[Collected data]
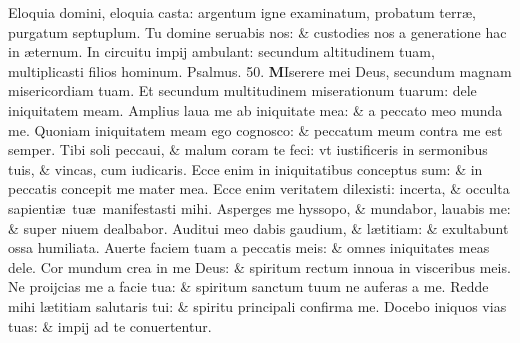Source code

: \documentclass[a5paper,10pt]{book}
\def\ae{æ}
\begin{document}
\begin{multicols*}{2}
\newline \color{red} E\color{black}loquia domini, eloquia casta: argentum igne examinatum, probatum terr\ae , purgatum septuplum.
\newline \color{red} T\color{black}u domine seruabis nos: \& custodies nos a generatione hac in \ae ternum.
\newline \color{red} I\color{black}n circuitu impij ambulant: secundum altitudinem tuam, multiplicasti filios hominum. \quad \color{red} Psalmus. \hypertarget{ps50}{50.} \color{black}
\vspace{-.5em}
\lettrine[lines=2]{\bfseries \color{red} M}{}Iserere mei Deus, secundum magnam misericordiam tuam.
\newline \color{red} E\color{black}t secundum multitudinem miserationum tuarum: dele iniquitatem meam.
\newline \color{red} A\color{black}mplius laua me ab iniquitate mea: \& a peccato meo munda me.
\newline \color{red} Q\color{black}uoniam iniquitatem meam ego cognosco: \& peccatum meum contra me est semper.
\newline \color{red} T\color{black}ibi soli peccaui, \& malum coram te feci: vt iustificeris in sermonibus tuis, \& vincas, cum iudicaris.
\newline \color{red} E\color{black}cce enim in iniquitatibus conceptus sum: \& in peccatis concepit me mater mea.
\newline \color{red} E\color{black}cce enim veritatem dilexisti: incerta, \& occulta sapienti\ae \ tu\ae \ manifestasti mihi.
\newline \color{red} A\color{black}sperges me hyssopo, \& mundabor, lauabis me: \& super niuem dealbabor.
\newline \color{red} A\color{black}uditui meo dabis gaudium, \& l\ae titiam: \& exultabunt ossa humiliata.
\newline \color{red} A\color{black}uerte faciem tuam a peccatis meis: \& omnes iniquitates meas dele.
\newline \color{red} C\color{black}or mundum crea in me Deus: \& spiritum rectum innoua in visceribus meis.
\newline \color{red} N\color{black}e proijcias me a facie tua: \& spiritum sanctum tuum ne auferas a me.
\newline \color{red} R\color{black}edde mihi l\ae titiam salutaris tui: \& spiritu principali confirma me.
\newline \color{red} D\color{black}ocebo iniquos vias tuas: \& impij ad te conuertentur.

\end{multicols*}
\end{document}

### Exercise brief
The answer must reproduce every line of the records above exactly, with all pictures left out.

### The answer
Source code

: \documentclass[a5paper,10pt]{book}
\def\ae{æ}
\begin{document}
\begin{multicols*}{2}
\newline \color{red} E\color{black}loquia domini, eloquia casta: argentum igne examinatum, probatum terr\ae , purgatum septuplum.
\newline \color{red} T\color{black}u domine seruabis nos: \& custodies nos a generatione hac in \ae ternum.
\newline \color{red} I\color{black}n circuitu impij ambulant: secundum altitudinem tuam, multiplicasti filios hominum. \quad \color{red} Psalmus. \hypertarget{ps50}{50.} \color{black}
\vspace{-.5em}
\lettrine[lines=2]{\bfseries \color{red} M}{}Iserere mei Deus, secundum magnam misericordiam tuam.
\newline \color{red} E\color{black}t secundum multitudinem miserationum tuarum: dele iniquitatem meam.
\newline \color{red} A\color{black}mplius laua me ab iniquitate mea: \& a peccato meo munda me.
\newline \color{red} Q\color{black}uoniam iniquitatem meam ego cognosco: \& peccatum meum contra me est semper.
\newline \color{red} T\color{black}ibi soli peccaui, \& malum coram te feci: vt iustificeris in sermonibus tuis, \& vincas, cum iudicaris.
\newline \color{red} E\color{black}cce enim in iniquitatibus conceptus sum: \& in peccatis concepit me mater mea.
\newline \color{red} E\color{black}cce enim veritatem dilexisti: incerta, \& occulta sapienti\ae \ tu\ae \ manifestasti mihi.
\newline \color{red} A\color{black}sperges me hyssopo, \& mundabor, lauabis me: \& super niuem dealbabor.
\newline \color{red} A\color{black}uditui meo dabis gaudium, \& l\ae titiam: \& exultabunt ossa humiliata.
\newline \color{red} A\color{black}uerte faciem tuam a peccatis meis: \& omnes iniquitates meas dele.
\newline \color{red} C\color{black}or mundum crea in me Deus: \& spiritum rectum innoua in visceribus meis.
\newline \color{red} N\color{black}e proijcias me a facie tua: \& spiritum sanctum tuum ne auferas a me.
\newline \color{red} R\color{black}edde mihi l\ae titiam salutaris tui: \& spiritu principali confirma me.
\newline \color{red} D\color{black}ocebo iniquos vias tuas: \& impij ad te conuertentur.

\end{multicols*}
\end{document}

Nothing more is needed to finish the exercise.